Visiting law lecturers publish major new books.

Dr Ciaran Burke, visiting lecturer at BSIS, has just published An Equitable Framework for Humanitarian Intervention with Hart Publishing. The book aims to resolve the dilemma regarding whether armed intervention as a response to gross human rights violations is ever legally justified without Security Council authorisation. Thus far, international lawyers have been caught between giving a negative answer on the basis of the UN Charter’s rules (‘positivists’), and a ‘turn to ethics’, declaring intervention legitimate on moral grounds, while eschewing legal analysis (‘moralists’). In this volume, a third solution is proposed. The idea is presented that many equitable principles may qualify as ‘general principles of law recognised by civilised nations’ – one of the three principal sources of international law (though a category that is often overlooked) – a conclusion based upon detailed research of both national legal systems and international law. These principles, having normative force in international law, are then used to craft an equitable framework for humanitarian intervention. It is argued that the dynamics of their operation allow them to interact with the Charter and customary law in order to fill gaps in the existing legal structure and soften the rigours of strict law in certain circumstances. It is posited that many of the moralists’ arguments are justified, albeit based upon firm legal principles rather than ethical theory. The equitable framework proposed is designed to provide an answer to the question of how humanitarian intervention may be integrated into the legal realm. Certainly, this will not mean an end to controversies regarding concrete cases of humanitarian intervention. However, it will enable the framing of such controversies in legal terms, rather than as a choice between the law and morality.

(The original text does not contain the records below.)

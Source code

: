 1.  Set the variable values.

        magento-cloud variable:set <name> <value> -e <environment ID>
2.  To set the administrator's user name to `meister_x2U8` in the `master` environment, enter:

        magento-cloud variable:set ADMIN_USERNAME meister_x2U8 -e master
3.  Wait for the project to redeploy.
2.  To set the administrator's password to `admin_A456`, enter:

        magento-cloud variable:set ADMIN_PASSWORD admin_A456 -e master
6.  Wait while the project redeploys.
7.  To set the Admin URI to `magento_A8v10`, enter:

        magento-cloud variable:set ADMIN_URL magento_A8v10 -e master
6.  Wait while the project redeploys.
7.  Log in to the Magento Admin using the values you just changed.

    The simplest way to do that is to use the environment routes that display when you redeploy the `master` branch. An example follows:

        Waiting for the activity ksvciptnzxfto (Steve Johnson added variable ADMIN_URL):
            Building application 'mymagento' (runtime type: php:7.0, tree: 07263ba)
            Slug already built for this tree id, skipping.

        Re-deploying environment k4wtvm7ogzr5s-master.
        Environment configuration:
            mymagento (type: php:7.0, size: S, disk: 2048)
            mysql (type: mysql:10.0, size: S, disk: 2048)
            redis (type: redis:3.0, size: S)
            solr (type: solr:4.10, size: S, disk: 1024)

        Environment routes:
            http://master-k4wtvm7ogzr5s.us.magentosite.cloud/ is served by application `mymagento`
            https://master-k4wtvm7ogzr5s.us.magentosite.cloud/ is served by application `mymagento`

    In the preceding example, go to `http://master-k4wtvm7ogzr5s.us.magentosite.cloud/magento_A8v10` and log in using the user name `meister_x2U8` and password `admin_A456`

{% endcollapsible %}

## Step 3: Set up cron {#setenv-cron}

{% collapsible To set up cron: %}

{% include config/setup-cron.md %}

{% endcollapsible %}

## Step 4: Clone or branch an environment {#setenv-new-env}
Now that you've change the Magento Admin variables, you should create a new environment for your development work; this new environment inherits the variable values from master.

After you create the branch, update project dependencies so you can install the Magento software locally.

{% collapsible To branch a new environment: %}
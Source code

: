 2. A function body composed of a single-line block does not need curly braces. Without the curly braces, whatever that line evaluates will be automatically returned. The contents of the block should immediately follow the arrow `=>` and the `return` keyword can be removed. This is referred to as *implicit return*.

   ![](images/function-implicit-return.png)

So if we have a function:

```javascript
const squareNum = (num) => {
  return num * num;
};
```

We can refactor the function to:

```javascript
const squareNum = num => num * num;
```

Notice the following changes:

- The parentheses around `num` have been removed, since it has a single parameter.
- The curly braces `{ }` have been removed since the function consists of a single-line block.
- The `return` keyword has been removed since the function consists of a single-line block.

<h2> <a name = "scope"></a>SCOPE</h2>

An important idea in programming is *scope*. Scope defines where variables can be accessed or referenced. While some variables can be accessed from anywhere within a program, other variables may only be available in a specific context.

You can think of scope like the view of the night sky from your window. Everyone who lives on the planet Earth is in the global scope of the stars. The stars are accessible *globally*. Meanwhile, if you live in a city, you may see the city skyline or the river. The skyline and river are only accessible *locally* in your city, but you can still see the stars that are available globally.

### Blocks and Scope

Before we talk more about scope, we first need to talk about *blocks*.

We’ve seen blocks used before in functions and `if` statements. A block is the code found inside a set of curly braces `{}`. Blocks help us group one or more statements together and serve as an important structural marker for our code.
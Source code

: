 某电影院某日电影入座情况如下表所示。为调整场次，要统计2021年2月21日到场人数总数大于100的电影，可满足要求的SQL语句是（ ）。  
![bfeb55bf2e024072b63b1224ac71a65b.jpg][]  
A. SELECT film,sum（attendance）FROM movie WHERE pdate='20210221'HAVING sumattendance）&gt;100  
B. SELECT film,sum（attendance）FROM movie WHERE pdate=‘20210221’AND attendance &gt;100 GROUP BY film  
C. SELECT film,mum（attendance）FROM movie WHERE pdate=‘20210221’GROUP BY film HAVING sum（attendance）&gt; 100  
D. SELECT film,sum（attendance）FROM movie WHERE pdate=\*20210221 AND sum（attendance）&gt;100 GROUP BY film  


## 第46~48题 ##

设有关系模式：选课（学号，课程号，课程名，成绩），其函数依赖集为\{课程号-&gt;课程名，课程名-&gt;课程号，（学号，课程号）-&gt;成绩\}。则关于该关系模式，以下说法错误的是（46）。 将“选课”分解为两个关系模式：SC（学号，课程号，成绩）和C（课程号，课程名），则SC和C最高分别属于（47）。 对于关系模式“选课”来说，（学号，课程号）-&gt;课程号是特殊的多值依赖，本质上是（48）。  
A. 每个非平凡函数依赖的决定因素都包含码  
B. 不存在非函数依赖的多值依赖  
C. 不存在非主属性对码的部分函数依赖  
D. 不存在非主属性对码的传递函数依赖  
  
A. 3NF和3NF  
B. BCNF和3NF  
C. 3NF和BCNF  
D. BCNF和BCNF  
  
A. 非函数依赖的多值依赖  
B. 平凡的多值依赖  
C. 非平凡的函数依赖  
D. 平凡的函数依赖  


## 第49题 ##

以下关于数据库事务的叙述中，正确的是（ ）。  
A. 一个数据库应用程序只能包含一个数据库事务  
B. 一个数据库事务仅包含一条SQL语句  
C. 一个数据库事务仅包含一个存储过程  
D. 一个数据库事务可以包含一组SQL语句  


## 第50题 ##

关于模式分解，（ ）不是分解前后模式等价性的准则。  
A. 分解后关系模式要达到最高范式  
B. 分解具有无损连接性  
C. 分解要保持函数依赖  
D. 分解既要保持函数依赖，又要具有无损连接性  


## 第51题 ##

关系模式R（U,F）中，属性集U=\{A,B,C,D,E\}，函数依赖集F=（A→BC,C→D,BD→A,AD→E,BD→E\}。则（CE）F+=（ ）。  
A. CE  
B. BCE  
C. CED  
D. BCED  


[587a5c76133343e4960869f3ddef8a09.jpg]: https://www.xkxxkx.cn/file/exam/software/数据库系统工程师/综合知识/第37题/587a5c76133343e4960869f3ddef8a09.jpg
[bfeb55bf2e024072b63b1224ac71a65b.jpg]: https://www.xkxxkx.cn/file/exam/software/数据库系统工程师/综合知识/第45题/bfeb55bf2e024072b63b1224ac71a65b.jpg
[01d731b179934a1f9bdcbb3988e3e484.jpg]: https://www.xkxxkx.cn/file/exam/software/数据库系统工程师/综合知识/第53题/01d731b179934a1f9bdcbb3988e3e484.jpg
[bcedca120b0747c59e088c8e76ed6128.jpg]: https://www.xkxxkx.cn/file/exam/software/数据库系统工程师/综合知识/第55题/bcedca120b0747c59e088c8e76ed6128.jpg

Burke is currently at the University of Passau, Germany.
http://www.hartpublishingusa.com/books/details.asp?isbn=9781849464048

His predecessor at BSIS, Nicole Roughan, has just published Authorities-Conflicts, Cooperation, and Transnational Legal Theory with Oxford University Press. In the book, Roughan argues that understanding authority in contemporary pluralist circumstances requires a new conception of relative authority, and a new theory of its legitimacy. The theory of relative authority treats the interdependence of authorities, and the relationships in which they are engaged, as critical to any assessment of their legitimacy. It offers a tool for evaluating inter-authority relationships prevalent in international, transnational, state and non-state constitutional practice, while suggesting significant revisions to the idea that law, in general or even by necessity, claims to have legitimate authority.
Roughan is currently Assistant Professor at the National University of Singapore.